8. Health is the goal, not weight loss. Being overweight increases your risks of dozens of adverse outcomes, from heart disease and cancer to diabetes and Alzheimer’s, from knee and hip replacements to chronic pain and autoimmune disease. Getting to a healthy weight in a healthy way is about your life, not your dress size.
The Biology of Weight Gain and Loss
Excess weight is a chronic health problem but not a true disease. And like most chronic health problems, it takes years to develop. Most of us follow one of these patterns:
- Overweight since childhood
- Commonly a family pattern between parents and/or among siblings
- Genetic and behavioral factors combine, such as excessive eating and inactivity
- Turning-point weight gain, in which the pounds come on suddenly, most often due to:
- Puberty/menarche (first period)
- Young adulthood – the famous “freshman 15”
- Pregnancy/post-partum
- Perimenopause/menopause – which can start in your 30’s
- Adverse life events – divorce, death of a loved one, depression, etc.

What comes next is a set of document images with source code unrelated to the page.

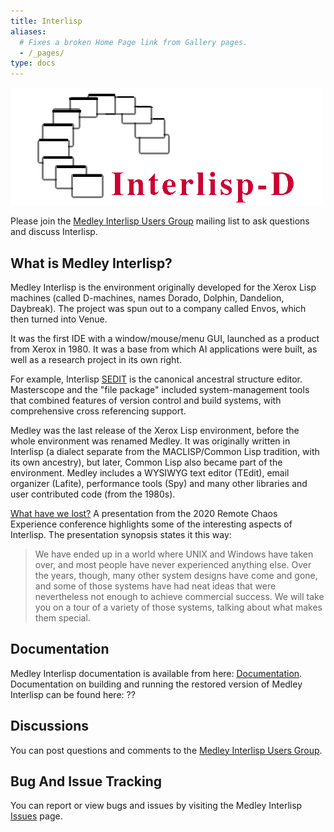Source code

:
 ```yaml
---
title: Interlisp
aliases:
  # Fixes a broken Home Page link from Gallery pages.
  - /_pages/
type: docs
---
```


![Interlisp logo -- A semi-circle of screens with the words Interlisp-D in the lower righthand corner](Resources/Interlisp-D.png)

Please join the [Medley Interlisp Users Group](https://groups.google.com/g/interlisp) mailing list to ask
questions and discuss Interlisp.

## What is Medley Interlisp?

Medley Interlisp is the environment originally developed for the Xerox Lisp machines (called D-machines, names Dorado, Dolphin, Dandelion, Daybreak). The project was spun out to a company called Envos, which then turned into Venue.

It was the first IDE with a window/mouse/menu GUI, launched as a product from Xerox in 1980. It was a base from which AI applications were built, as well as a research project in its own right.

For example, Interlisp [SEDIT](https://www.youtube.com/watch?v=2qsmF8HHskg) is the canonical ancestral structure editor. Masterscope and the "file package" included system-management tools that combined features of version control and build systems, with comprehensive cross referencing support.

Medley was the last release of the Xerox Lisp environment, before the whole environment was renamed Medley. It was originally written in Interlisp (a dialect separate from the MACLISP/Common Lisp tradition, with its own ancestry), but later, Common Lisp also became part of the environment. Medley includes a WYSIWYG text editor (TEdit), email organizer (Lafite), performance tools (Spy) and many other libraries and user contributed code (from the 1980s).

[What have we lost?](https://www.youtube.com/watch?v=7RNbIEJvjUA&t=841s)  A presentation from the 2020 Remote Chaos Experience conference highlights some of the interesting aspects of
Interlisp.  The presentation synopsis states it this way:
> We have ended up in a world where UNIX and Windows have taken over, and most people have never experienced anything else. Over the years, though, many other system designs have come and gone, and some of those systems have had neat ideas that were nevertheless not enough to achieve commercial success. We will take you on a tour of a variety of those systems, talking about what makes them special.

## Documentation

Medley Interlisp documentation is available from here: [Documentation](documentation).  
Documentation on building and running the restored version of Medley Interlisp can be found here: ??

## Discussions

You can post questions and comments to the [Medley Interlisp Users Group](mailto:interlisp@googlegroups.com).

## Bug And Issue Tracking

You can report or view bugs and issues by visiting the Medley Interlisp [Issues](https://github.com/Interlisp/medley/issues) page.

- Progressive weight gain year after year
- Often a “side effect” of putting others first – family or work
- 2-3 lbs of weight gain a year is typical, especially around holidays
Contrary to the arguments of the weight loss industry, there are many biological vectors behind long-term weight gain, and they’re interrelated:
- Hormonal
- Metabolic
- Neurological
- Musculoskeletal
- Behavioral
- Genetics & Epigenetics
Like lines in a painting that all converge on the horizon, your path to excess weight will start out in a highly personalized pattern, but the longer you suffer with excess weight, the more your body will resemble the mature form of the condition, which is characterized by:
- Hormonal: Confused endocrine signaling and even glandular damage
- Metabolic: Slow metabolism, digestive dysbiosis and chronic inflammation
- Neurological: Impaired neurotransmitter function, even depression or mood disorders
- Musculoskeletal: Loss of muscle mass (sarcopenia) and joint damage
- Behavioral: Disordered eating, sedentary habits and chronic inactivity
- Genetics: Changes in genetic expression
This model of weight gain may seem complex, even daunting – but it’s actually the antidote to the messaging of the weight loss industry and the secret to achieving your healthy weight. When you see how you got the excess weight, you see how to take it off. And that’s not a magic makeover: it’s a gradual process of unwinding the factors that led to being overweight.